▶ _Requirement_
Look through the records and copy each line that has "vertical" in it.

+---+

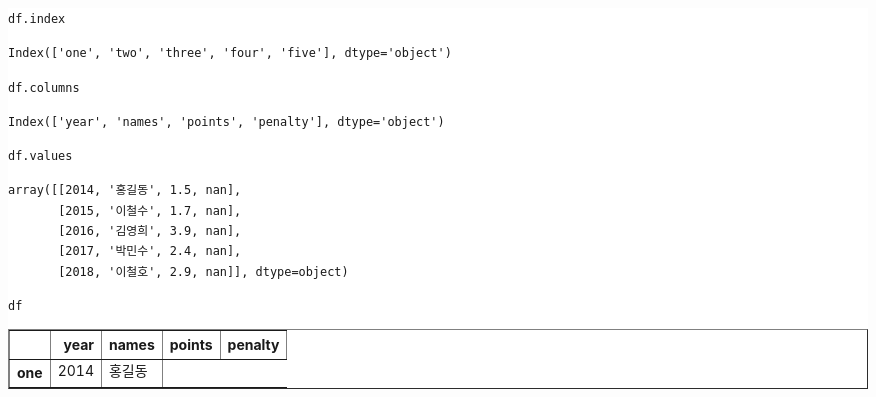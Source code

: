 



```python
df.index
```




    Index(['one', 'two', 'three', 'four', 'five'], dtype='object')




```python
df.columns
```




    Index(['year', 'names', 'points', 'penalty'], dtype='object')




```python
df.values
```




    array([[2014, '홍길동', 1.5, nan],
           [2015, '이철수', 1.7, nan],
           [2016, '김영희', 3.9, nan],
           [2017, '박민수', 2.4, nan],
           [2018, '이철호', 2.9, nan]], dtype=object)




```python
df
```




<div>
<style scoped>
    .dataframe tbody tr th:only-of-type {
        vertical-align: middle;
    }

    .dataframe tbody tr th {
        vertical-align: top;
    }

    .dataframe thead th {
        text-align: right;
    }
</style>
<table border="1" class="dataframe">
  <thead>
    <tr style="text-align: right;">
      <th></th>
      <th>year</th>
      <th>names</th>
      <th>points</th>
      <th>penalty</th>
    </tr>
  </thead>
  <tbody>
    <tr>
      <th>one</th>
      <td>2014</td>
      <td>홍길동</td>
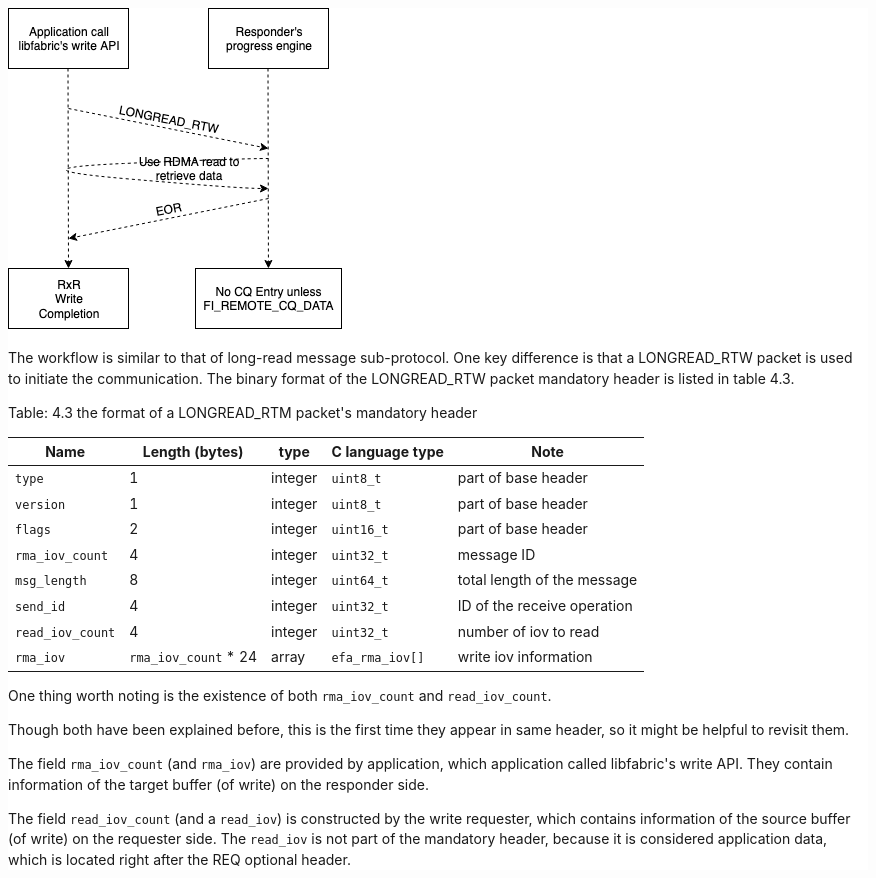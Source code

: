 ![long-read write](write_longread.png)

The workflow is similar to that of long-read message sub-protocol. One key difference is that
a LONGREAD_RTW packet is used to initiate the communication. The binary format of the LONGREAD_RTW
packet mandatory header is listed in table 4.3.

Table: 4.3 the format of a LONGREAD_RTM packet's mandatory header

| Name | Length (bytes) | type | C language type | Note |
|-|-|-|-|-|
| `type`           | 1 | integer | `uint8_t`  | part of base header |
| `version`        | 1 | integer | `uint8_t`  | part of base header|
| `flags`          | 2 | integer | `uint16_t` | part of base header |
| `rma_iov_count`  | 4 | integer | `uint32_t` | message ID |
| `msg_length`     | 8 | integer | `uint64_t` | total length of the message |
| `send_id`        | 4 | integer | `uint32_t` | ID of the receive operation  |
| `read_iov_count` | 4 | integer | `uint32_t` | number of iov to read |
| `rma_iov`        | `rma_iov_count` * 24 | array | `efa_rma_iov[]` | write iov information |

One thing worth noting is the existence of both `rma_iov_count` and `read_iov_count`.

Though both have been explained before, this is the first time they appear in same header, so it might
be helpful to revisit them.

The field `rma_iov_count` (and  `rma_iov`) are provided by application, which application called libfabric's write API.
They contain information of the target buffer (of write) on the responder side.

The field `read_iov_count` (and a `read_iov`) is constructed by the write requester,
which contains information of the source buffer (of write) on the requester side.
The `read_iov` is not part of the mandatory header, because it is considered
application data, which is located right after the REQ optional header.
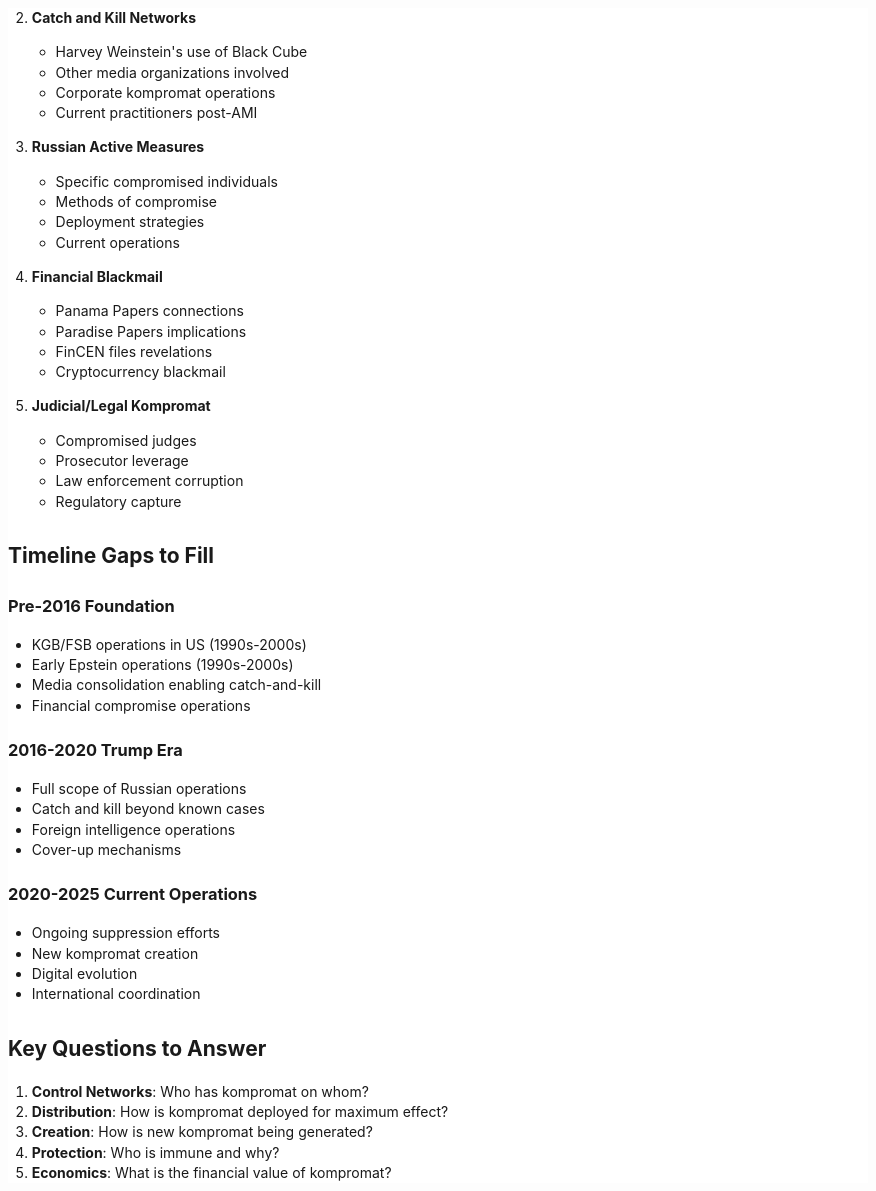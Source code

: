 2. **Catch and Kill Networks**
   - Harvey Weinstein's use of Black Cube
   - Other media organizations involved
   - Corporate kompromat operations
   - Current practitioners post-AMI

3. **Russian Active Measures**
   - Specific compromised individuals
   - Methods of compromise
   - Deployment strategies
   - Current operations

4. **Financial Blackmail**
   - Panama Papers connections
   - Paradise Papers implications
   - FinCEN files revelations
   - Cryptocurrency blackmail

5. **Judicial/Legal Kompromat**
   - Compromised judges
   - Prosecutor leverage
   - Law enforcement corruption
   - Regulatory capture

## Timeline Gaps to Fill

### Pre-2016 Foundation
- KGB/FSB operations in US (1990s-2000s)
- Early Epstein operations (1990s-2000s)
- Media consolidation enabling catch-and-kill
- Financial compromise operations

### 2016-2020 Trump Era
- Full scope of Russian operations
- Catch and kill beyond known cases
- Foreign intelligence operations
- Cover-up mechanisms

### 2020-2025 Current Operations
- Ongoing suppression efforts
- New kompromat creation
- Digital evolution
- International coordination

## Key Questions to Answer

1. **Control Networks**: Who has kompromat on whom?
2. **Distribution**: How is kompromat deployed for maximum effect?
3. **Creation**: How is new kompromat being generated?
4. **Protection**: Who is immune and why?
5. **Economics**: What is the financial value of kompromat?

+---+

▶ _Answer to the problem_
        vertical-align: middle;
        vertical-align: top;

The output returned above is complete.